So I sought out spiritual direction, and the concept of this was not unfamiliar to me. I had heard of and received this kind of direction in the past. However, this time I needed it. God had smacked me with the kind of humility necessary to realize that I could not even wake up in the morning without his help and grace. And as difficult as this suffering phase of my life had been, I was grateful for it. I was grateful to need Him so desperately.
So I am committing, with the direction of spiritual advisory. I am committing to prayer. Everyday. Because, right now, I need You to do anything. I can't anymore. I have finally run myself down, thinking I am capable of so much. Thinking that I can just control everything into being perfect/right. And I have seen with my own eyes how weak I truely am. Our feet are made of clay. And I am devoting myself to prayer. I am devoted to praying everyday, to see the Lord in scripture and find Him in the place that he waits for me. That through scripture, repetition and examination of my conscience I can truly begin the soul healing that the Lord is desiring for my heart.

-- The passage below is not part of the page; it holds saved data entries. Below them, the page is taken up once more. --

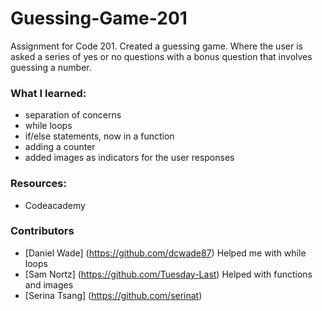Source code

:# Guessing-Game-201
Assignment for Code 201. Created a guessing game. Where the user is asked a series of yes or no questions with a bonus question that involves guessing a number.

### What I learned:
- separation of concerns
- while loops
- if/else statements, now in a function
- adding a counter
- added images as indicators for the user responses

### Resources:
- Codeacademy

### Contributors
- [Daniel Wade] (https://github.com/dcwade87) Helped me with while loops
- [Sam Nortz] (https://github.com/Tuesday-Last) Helped with functions and images
- [Serina Tsang] (https://github.com/serinat)
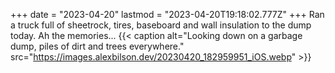 +++
date = "2023-04-20"
lastmod = "2023-04-20T19:18:02.777Z"
+++
Ran a truck full of sheetrock, tires, baseboard and wall insulation to the dump today. Ah the memories...
{{< caption alt="Looking down on a garbage dump, piles of dirt and trees everywhere." src="https://images.alexbilson.dev/20230420_182959951_iOS.webp" >}}
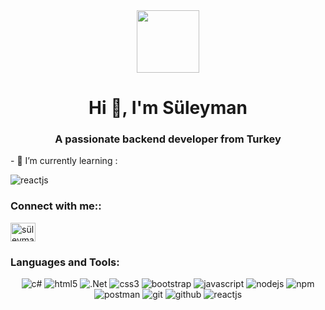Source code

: <div align="center">
      <img src="https://media.giphy.com/media/M9gbBd9nbDrOTu1Mqx/giphy.gif" width="100" />
</div>   

<h1 align="center">Hi 👋, I'm Süleyman</h1>
<h3 align="center">A passionate backend developer from Turkey</h3>
- 🌱 I’m currently learning : <p align:left> <img src="https://img.shields.io/badge/React-20232A?style=for-the-badge&logo=react&logoColor=61DAFB" alt="reactjs" /></p>
<h3 align="left">Connect with me::</h3>
<p align="left">
<a href="https://linkedin.com/in/süleyman-solak-335678202" target="blank"><img align="center" src="https://raw.githubusercontent.com/rahuldkjain/github-profile-readme-generator/master/src/images/icons/Social/linked-in-alt.svg" alt="süleyman-solak-335678202" height="30" width="40" /></a>
</p>

<h3 align="left">Languages and Tools:</h3>
<p align="center">
      <img src="https://img.shields.io/badge/C%23-239120?style=for-the-badge&logo=c-sharp&logoColor=white" alt="c#"/>
    <img src="https://img.shields.io/badge/HTML5-E34F26?style=for-the-badge&logo=html5&logoColor=white" alt="html5" />
      <img src="https://img.shields.io/badge/.NET-512BD4?style=for-the-badge&logo=dotnet&logoColor=white" alt=".Net"/>
    <img src="https://img.shields.io/badge/CSS3-1572B6?style=for-the-badge&logo=css3&logoColor=white" alt="css3" />
    <img src="https://img.shields.io/badge/Bootstrap-563D7C?style=for-the-badge&logo=bootstrap&logoColor=white"
        alt="bootstrap" />
    <img src="https://img.shields.io/badge/JavaScript-323330?style=for-the-badge&logo=javascript&logoColor=F7DF1E"
        alt="javascript" />
    <img src="https://img.shields.io/badge/Node.js-339933?style=for-the-badge&logo=nodedotjs&logoColor=white"
        alt="nodejs" />
    <img src="https://img.shields.io/badge/npm-CB3837?style=for-the-badge&logo=npm&logoColor=white" alt="npm" />
    <img src="https://img.shields.io/badge/Postman-FF6C37?style=for-the-badge&logo=Postman&logoColor=white"
        alt="postman" />
    <img src="https://img.shields.io/badge/Git-f44d27?style=for-the-badge&logo=git&logoColor=white" alt="git" />
    <img src="https://img.shields.io/badge/GitHub-100000?style=for-the-badge&logo=github&logoColor=white"
        alt="github" />
    <img src="https://img.shields.io/badge/React-20232A?style=for-the-badge&logo=react&logoColor=61DAFB"
        alt="reactjs" />
</p>
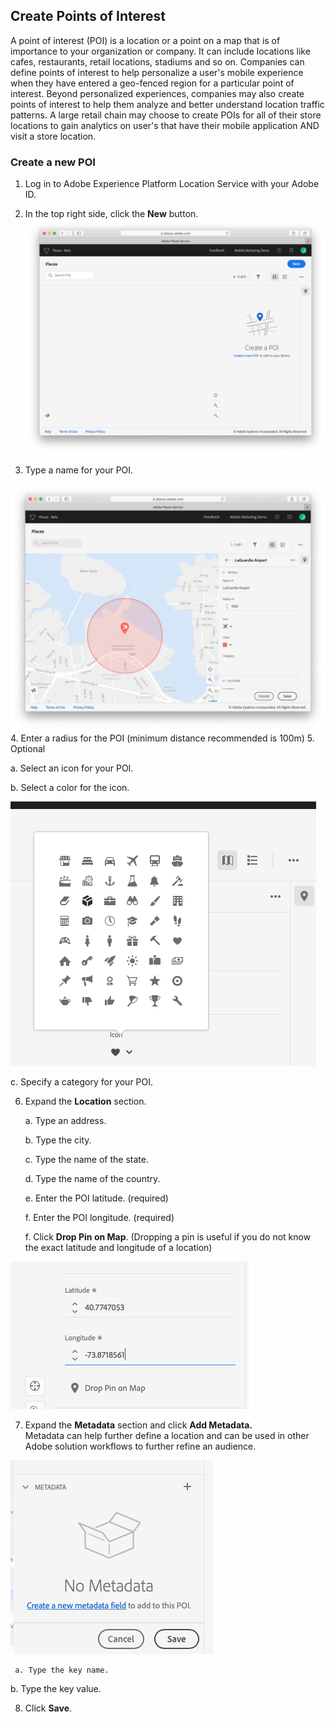 ## Create Points of Interest

A point of interest \(POI\) is a location or a point on a map that is of importance to your organization or company. It can include locations like cafes, restaurants, retail locations, stadiums and so on. Companies can define points of interest to help personalize a user's mobile experience when they have entered a geo-fenced region for a particular point of interest. Beyond personalized experiences, companies may also create points of interest to help them analyze and better understand location traffic patterns. A large retail chain may choose to create POIs for all of their store locations to gain analytics on user's that have their mobile application AND visit a store location. 


### Create a new POI
1. Log in to Adobe Experience Platform Location Service with your Adobe ID.
2. In the top right side, click the **New** button.<br>
![](../.gitbook/assets/newbutton.png)

3. Type a name for your POI.<br>
   
![](../.gitbook/assets/define_poi.png)<br>
4. Enter a radius for the POI (minimum distance recommended is 100m)
5. Optional

   a. Select an icon for your POI.
   
   b. Select a color for the icon.<br>
   
![](../.gitbook/assets/icons_poi.png)<br>
   
   c. Specify a category for your POI.

6. Expand the **Location** section.

   a. Type an address.

   b. Type the city.

   c. Type the name of the state.

   d. Type the name of the country.

   e. Enter the POI latitude. (required)

   f. Enter the POI longitude. (required)

   f. Click **Drop Pin on Map**. (Dropping a pin is useful if you do not know the exact latitude and longitude of a location)<br>
   
![](../.gitbook/assets/lat-long-poi.png)<br>

7. Expand the **Metadata** section and click **Add Metadata.**<br>Metadata can help further define a location and can be used in other Adobe solution workflows to further refine an audience.<br>
   
![](../.gitbook/assets/metadata.png)<br>


     a. Type the key name.

   b. Type the key value.

8. Click **Save**.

Lord take over my life and make me whole. I want to be Yours and Yours alone. I give you my children, my husband, my family, my job, my life, my home, my joys, my sorrows, my passions, my strengths, my weaknesses, my friends, and my enemies. I give it all to You Jesus. I surrender. And I commit to waking up everyday as Your servant. Lord Jesus, help me in the call that You have for me, that I may serve You well. And that everyday, regardless of joy or struggle my goal and purpose is to serve You and Your Holy Will for my life and for the whole world. Jesus, my feet are made of clay. Please give me the grace to persist in this devotion. Because temptation will arise from the enemy to distract me from Your dwelling place. Make me strong Jesus. And give me a heart like Yours to serve You and You alone. Help me to seek You in prayer everyday and may it become for me the very air that I breathe. So that not a moment of my life may come without the mention of Your name. Jesus, I trust in You. Jesus, help me surrender all to You. Jesus, make me whole.